▶ _Task goal_
Search the data for "gave" and copy every matching line.

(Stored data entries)
Content starts

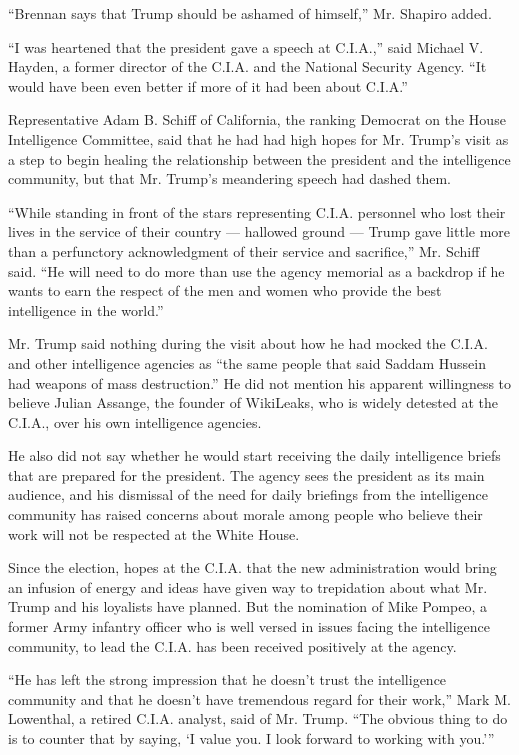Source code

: ``Brennan says that Trump should be ashamed of himself,'' Mr. Shapiro
added.

``I was heartened that the president gave a speech at C.I.A.,'' said
Michael V. Hayden, a former director of the C.I.A. and the National
Security Agency. ``It would have been even better if more of it had been
about C.I.A.''

Representative Adam B. Schiff of California, the ranking Democrat on the
House Intelligence Committee, said that he had had high hopes for Mr.
Trump's visit as a step to begin healing the relationship between the
president and the intelligence community, but that Mr. Trump's
meandering speech had dashed them.

``While standing in front of the stars representing C.I.A. personnel who
lost their lives in the service of their country --- hallowed ground ---
Trump gave little more than a perfunctory acknowledgment of their
service and sacrifice,'' Mr. Schiff said. ``He will need to do more than
use the agency memorial as a backdrop if he wants to earn the respect of
the men and women who provide the best intelligence in the world.''

Mr. Trump said nothing during the visit about how he had mocked the
C.I.A. and other intelligence agencies as ``the same people that said
Saddam Hussein had weapons of mass destruction.'' He did not mention his
apparent willingness to believe Julian Assange, the founder of
WikiLeaks, who is widely detested at the C.I.A., over his own
intelligence agencies.

He also did not say whether he would start receiving the daily
intelligence briefs that are prepared for the president. The agency sees
the president as its main audience, and his dismissal of the need for
daily briefings from the intelligence community has raised concerns
about morale among people who believe their work will not be respected
at the White House.

Since the election, hopes at the C.I.A. that the new administration
would bring an infusion of energy and ideas have given way to
trepidation about what Mr. Trump and his loyalists have planned. But the
nomination of Mike Pompeo, a former Army infantry officer who is well
versed in issues facing the intelligence community, to lead the C.I.A.
has been received positively at the agency.

``He has left the strong impression that he doesn't trust the
intelligence community and that he doesn't have tremendous regard for
their work,'' Mark M. Lowenthal, a retired C.I.A. analyst, said of Mr.
Trump. ``The obvious thing to do is to counter that by saying, `I value
you. I look forward to working with you.'''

Content ends

▶ _Task solution_
``I was heartened that the president gave a speech at C.I.A.,'' said
Trump gave little more than a perfunctory acknowledgment of their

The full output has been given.